▸ **Exercise details**: Copy word for word, please, the lines of the entries below running from the one containing "- **Início:** 15/04/2024" to the one containing "Lins | Concluído |", both ends included.

▸ **Materials provided**:
________________

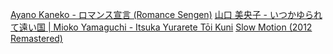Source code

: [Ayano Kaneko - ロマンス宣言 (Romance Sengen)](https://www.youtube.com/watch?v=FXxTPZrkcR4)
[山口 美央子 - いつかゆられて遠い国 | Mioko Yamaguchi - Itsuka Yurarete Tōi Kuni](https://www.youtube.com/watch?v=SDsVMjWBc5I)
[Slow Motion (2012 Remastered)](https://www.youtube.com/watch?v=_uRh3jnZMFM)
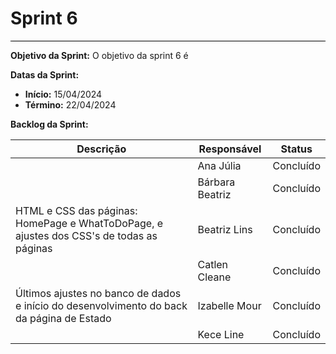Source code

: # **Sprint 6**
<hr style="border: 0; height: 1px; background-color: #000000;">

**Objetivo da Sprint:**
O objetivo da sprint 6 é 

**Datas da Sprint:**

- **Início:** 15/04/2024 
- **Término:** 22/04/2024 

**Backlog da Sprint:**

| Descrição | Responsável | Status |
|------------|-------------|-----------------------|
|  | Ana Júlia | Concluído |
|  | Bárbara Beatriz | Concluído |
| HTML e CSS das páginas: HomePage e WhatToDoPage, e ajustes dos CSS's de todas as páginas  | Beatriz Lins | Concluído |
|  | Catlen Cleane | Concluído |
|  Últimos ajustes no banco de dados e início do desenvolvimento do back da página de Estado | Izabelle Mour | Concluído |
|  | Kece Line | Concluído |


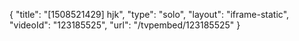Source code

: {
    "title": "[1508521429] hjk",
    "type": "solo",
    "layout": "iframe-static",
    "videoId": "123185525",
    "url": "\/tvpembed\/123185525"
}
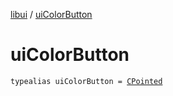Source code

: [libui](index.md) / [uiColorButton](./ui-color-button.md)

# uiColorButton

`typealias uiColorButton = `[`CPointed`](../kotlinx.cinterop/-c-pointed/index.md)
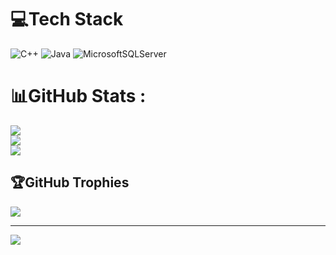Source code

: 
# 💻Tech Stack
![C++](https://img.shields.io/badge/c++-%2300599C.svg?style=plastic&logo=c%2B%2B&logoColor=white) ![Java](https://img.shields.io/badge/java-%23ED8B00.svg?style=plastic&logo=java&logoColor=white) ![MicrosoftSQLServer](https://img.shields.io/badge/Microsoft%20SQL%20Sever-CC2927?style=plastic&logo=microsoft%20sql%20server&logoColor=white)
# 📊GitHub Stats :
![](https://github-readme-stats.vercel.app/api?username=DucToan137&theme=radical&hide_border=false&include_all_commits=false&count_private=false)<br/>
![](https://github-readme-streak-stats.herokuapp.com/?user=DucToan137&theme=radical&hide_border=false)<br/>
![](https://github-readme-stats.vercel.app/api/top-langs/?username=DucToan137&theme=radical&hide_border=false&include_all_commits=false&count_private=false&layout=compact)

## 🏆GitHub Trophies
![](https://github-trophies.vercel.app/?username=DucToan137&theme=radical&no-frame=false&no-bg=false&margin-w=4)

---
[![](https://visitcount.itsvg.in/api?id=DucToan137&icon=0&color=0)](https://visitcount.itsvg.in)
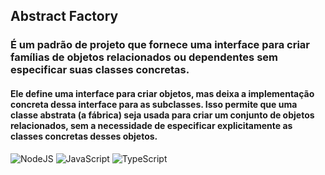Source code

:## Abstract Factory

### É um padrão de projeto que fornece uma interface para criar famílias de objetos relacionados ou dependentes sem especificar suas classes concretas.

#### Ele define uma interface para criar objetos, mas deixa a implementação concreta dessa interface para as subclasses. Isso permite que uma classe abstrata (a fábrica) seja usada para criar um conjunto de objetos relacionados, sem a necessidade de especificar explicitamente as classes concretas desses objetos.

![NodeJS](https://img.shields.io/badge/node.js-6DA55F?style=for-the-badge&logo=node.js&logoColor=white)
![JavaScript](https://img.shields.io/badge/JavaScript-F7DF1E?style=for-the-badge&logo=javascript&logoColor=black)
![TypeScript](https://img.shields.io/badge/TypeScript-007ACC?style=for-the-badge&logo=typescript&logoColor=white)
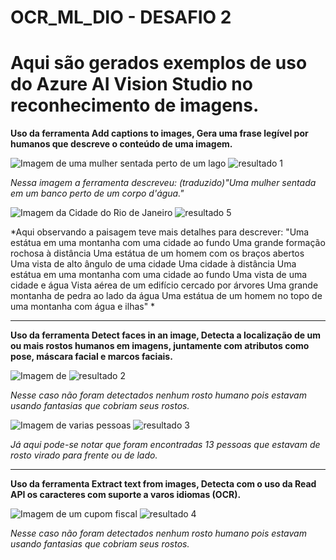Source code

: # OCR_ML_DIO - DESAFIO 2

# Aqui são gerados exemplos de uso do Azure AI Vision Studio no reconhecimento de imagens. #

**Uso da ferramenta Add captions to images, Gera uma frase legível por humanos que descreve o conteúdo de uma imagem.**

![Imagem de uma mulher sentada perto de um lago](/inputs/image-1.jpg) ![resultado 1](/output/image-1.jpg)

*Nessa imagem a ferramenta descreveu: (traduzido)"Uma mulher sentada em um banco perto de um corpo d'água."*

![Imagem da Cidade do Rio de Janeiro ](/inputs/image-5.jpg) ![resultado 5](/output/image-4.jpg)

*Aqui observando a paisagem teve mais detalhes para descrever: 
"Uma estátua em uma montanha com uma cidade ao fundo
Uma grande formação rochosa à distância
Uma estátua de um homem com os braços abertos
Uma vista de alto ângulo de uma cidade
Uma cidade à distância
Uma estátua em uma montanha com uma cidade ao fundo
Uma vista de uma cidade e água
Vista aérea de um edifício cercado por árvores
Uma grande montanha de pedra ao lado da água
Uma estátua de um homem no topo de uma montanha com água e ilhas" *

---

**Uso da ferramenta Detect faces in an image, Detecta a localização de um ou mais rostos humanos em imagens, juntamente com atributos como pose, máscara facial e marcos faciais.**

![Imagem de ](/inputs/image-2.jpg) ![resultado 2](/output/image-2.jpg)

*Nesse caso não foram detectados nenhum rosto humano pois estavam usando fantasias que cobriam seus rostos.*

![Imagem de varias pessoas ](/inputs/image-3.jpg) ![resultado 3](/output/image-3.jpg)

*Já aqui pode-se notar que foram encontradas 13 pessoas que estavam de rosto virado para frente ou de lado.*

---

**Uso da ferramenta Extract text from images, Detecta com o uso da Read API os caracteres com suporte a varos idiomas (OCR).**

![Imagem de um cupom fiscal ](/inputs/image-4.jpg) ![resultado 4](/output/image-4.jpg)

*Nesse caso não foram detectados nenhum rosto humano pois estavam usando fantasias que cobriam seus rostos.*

________________

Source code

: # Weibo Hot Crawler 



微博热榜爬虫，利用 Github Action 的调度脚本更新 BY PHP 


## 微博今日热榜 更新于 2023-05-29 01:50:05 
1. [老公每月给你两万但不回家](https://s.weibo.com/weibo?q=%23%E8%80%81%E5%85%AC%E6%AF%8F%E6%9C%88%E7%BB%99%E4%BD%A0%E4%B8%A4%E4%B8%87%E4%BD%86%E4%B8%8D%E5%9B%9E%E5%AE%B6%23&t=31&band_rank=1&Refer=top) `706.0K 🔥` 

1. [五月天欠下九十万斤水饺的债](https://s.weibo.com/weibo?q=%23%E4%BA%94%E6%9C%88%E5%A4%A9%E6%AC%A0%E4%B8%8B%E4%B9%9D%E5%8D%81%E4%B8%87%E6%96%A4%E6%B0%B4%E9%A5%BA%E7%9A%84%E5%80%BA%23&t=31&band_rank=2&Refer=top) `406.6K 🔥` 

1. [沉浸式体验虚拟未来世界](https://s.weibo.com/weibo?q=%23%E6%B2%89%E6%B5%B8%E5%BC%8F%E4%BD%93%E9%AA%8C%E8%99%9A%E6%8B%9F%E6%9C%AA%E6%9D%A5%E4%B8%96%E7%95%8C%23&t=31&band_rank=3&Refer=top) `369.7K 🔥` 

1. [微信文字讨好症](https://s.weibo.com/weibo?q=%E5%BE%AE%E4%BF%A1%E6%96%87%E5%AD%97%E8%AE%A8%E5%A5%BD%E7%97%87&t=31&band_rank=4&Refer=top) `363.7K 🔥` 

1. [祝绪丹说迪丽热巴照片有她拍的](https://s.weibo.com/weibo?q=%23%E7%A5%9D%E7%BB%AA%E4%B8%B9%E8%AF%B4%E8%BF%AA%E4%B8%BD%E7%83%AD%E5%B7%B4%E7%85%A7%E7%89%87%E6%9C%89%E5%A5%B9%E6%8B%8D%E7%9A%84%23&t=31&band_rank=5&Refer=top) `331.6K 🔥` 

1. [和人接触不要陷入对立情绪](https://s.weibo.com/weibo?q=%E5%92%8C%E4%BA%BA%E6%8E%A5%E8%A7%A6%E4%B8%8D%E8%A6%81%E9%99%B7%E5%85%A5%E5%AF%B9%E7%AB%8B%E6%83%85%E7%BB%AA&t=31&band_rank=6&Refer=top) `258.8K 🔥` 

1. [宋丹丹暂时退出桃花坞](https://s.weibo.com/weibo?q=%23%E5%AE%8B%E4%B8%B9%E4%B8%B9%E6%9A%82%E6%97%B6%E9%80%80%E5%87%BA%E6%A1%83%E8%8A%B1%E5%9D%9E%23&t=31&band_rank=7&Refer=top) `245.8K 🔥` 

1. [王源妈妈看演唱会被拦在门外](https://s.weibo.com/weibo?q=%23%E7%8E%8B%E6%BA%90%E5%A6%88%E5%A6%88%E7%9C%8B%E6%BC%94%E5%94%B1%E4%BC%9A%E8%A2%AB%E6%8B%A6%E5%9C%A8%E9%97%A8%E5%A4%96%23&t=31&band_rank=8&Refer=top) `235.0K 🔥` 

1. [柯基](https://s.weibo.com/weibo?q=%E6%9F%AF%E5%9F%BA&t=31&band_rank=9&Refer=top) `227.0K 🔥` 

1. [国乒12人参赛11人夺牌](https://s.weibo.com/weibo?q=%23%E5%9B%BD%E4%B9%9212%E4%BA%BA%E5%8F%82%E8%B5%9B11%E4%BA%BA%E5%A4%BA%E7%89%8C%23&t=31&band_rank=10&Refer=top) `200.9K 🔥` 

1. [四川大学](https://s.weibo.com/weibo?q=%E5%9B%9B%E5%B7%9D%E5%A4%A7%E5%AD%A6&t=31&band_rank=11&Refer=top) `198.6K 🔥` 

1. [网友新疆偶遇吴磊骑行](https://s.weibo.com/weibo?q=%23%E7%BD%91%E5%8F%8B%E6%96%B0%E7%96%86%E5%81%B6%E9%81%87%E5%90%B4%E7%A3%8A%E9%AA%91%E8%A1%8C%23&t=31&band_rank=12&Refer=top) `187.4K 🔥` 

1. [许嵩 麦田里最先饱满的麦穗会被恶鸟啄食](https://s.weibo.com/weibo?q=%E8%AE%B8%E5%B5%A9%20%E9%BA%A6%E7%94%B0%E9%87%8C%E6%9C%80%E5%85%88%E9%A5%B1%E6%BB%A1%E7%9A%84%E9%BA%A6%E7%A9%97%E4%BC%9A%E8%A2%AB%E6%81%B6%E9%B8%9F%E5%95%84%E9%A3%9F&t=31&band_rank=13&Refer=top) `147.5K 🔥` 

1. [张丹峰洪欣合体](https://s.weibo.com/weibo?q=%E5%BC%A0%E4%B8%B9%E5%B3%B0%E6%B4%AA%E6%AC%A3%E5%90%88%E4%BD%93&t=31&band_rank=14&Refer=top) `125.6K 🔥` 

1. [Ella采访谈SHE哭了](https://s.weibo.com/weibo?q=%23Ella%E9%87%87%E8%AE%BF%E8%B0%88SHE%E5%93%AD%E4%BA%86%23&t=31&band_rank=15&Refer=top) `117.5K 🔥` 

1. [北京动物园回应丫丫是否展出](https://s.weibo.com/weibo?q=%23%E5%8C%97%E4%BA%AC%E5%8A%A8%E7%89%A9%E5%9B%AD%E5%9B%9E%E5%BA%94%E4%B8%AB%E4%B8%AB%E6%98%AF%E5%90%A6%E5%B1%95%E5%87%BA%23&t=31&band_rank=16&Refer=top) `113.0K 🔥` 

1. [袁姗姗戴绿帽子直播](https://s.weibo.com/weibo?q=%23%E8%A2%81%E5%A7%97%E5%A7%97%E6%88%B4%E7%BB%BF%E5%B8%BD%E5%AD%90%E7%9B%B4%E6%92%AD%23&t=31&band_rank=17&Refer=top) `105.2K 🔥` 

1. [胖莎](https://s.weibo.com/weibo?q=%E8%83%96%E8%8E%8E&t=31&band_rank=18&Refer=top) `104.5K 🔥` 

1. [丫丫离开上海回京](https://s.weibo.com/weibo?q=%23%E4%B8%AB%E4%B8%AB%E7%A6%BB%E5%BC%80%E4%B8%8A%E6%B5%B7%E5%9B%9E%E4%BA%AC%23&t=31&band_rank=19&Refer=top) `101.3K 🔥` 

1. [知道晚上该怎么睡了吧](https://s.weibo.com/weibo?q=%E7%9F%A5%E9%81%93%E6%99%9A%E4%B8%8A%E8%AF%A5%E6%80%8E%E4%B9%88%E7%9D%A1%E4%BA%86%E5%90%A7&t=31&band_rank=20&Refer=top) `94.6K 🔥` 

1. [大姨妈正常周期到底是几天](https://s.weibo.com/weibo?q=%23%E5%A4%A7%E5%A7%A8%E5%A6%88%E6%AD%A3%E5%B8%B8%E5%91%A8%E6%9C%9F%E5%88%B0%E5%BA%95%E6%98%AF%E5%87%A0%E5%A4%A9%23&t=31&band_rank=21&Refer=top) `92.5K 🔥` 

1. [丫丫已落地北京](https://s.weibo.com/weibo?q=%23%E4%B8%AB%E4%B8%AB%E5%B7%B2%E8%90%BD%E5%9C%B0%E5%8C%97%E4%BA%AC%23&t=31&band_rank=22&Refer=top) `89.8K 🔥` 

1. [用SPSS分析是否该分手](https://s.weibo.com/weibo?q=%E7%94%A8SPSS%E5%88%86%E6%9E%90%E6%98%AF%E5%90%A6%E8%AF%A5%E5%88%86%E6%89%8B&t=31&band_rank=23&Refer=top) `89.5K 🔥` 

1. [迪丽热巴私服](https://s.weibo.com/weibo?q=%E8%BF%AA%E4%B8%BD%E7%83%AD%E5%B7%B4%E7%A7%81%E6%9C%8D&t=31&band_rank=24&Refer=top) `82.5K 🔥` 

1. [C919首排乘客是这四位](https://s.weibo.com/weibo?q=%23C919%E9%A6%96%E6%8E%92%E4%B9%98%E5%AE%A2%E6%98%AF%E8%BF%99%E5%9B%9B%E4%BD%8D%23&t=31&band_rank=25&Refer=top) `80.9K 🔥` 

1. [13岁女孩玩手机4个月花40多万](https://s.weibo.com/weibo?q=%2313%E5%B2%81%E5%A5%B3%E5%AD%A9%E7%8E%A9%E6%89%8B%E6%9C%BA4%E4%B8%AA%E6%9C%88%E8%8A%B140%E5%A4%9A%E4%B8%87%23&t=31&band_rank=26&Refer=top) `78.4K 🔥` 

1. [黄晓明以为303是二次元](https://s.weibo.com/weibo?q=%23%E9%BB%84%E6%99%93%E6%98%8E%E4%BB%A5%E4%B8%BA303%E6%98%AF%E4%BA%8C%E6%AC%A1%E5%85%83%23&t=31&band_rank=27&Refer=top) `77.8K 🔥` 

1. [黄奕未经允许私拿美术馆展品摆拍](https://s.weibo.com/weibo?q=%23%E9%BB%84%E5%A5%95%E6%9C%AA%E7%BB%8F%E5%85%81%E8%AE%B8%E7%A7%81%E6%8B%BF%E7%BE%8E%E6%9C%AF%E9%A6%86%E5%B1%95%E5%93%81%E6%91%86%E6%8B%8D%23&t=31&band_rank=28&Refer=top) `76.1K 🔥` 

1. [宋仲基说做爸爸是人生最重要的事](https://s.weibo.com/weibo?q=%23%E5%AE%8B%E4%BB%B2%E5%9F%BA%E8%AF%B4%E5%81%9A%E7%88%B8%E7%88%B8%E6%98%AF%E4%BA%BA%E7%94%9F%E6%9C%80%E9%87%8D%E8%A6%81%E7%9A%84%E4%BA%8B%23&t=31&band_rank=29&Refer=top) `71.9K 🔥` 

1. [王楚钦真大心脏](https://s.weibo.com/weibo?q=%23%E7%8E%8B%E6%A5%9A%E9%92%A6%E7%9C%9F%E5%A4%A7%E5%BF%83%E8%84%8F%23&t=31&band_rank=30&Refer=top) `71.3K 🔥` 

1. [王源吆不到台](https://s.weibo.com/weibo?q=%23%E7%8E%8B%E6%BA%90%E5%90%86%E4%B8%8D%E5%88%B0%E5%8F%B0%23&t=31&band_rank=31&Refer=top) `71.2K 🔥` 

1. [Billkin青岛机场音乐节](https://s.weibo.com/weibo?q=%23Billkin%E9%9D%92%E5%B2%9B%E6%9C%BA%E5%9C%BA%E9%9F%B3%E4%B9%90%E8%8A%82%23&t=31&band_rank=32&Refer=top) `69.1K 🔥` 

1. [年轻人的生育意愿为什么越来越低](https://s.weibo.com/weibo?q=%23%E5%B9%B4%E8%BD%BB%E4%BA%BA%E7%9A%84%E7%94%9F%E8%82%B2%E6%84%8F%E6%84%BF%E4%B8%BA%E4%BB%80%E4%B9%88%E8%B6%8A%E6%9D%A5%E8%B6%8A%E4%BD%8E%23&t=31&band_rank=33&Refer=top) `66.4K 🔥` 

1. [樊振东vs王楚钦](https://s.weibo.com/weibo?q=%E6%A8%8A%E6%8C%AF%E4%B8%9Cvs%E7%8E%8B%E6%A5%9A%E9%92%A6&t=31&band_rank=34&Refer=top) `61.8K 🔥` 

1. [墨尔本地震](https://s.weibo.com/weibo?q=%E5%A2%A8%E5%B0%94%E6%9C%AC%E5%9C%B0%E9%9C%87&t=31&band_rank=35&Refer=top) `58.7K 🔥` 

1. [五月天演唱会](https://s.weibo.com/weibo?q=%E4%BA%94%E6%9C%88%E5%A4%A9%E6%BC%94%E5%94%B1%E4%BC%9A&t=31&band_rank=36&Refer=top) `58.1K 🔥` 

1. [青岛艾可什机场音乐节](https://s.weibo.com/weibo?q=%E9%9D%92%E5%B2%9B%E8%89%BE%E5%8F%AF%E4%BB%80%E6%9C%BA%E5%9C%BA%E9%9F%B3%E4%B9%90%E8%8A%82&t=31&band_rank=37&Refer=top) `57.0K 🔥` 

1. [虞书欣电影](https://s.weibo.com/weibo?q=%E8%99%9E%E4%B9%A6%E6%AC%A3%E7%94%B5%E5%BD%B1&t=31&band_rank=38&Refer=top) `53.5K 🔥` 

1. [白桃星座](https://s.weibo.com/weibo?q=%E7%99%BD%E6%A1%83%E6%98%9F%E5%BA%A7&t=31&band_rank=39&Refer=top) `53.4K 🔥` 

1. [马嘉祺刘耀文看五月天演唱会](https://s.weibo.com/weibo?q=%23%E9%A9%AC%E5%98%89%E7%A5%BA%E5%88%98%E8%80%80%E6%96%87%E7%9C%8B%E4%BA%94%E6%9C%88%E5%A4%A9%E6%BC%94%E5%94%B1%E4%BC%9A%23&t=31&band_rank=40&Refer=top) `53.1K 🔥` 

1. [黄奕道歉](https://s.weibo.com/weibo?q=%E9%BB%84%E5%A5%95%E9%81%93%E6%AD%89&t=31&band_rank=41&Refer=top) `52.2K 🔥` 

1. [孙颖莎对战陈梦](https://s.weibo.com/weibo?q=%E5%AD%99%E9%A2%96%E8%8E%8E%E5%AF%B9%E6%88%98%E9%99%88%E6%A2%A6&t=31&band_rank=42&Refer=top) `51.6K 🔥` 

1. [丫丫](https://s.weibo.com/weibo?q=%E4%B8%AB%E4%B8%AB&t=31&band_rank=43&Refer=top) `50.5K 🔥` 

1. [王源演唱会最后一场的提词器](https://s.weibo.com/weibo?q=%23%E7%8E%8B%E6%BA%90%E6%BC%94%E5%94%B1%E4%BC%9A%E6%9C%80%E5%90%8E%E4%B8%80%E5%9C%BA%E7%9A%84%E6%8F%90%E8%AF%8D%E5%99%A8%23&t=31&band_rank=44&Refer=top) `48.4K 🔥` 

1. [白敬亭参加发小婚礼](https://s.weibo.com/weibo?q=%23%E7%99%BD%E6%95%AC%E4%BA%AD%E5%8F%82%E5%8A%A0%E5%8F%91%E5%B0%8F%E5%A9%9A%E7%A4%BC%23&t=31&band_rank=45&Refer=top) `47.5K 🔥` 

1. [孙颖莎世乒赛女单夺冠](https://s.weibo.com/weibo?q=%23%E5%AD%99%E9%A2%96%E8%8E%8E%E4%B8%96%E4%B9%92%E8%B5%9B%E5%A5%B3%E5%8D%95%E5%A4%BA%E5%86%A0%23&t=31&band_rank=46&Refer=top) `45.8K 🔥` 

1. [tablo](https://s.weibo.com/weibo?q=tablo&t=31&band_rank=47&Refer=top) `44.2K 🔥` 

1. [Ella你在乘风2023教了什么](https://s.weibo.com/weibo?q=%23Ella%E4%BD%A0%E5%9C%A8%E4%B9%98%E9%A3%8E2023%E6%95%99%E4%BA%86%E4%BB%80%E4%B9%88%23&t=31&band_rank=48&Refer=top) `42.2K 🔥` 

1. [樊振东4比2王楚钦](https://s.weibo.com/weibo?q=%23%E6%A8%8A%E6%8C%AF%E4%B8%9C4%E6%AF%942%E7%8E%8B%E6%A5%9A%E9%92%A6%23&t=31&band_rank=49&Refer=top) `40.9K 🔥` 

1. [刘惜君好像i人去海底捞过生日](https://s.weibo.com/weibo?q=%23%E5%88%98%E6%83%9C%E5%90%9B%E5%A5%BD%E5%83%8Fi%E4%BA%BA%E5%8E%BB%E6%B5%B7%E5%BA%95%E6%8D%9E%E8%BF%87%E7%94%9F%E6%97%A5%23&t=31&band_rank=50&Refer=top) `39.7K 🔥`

________________

▸ **Answer section**:
- **Início:** 15/04/2024 
- **Término:** 22/04/2024 

**Backlog da Sprint:**

| Descrição | Responsável | Status |
|------------|-------------|-----------------------|
|  | Ana Júlia | Concluído |
|  | Bárbara Beatriz | Concluído |
| HTML e CSS das páginas: HomePage e WhatToDoPage, e ajustes dos CSS's de todas as páginas  | Beatriz Lins | Concluído |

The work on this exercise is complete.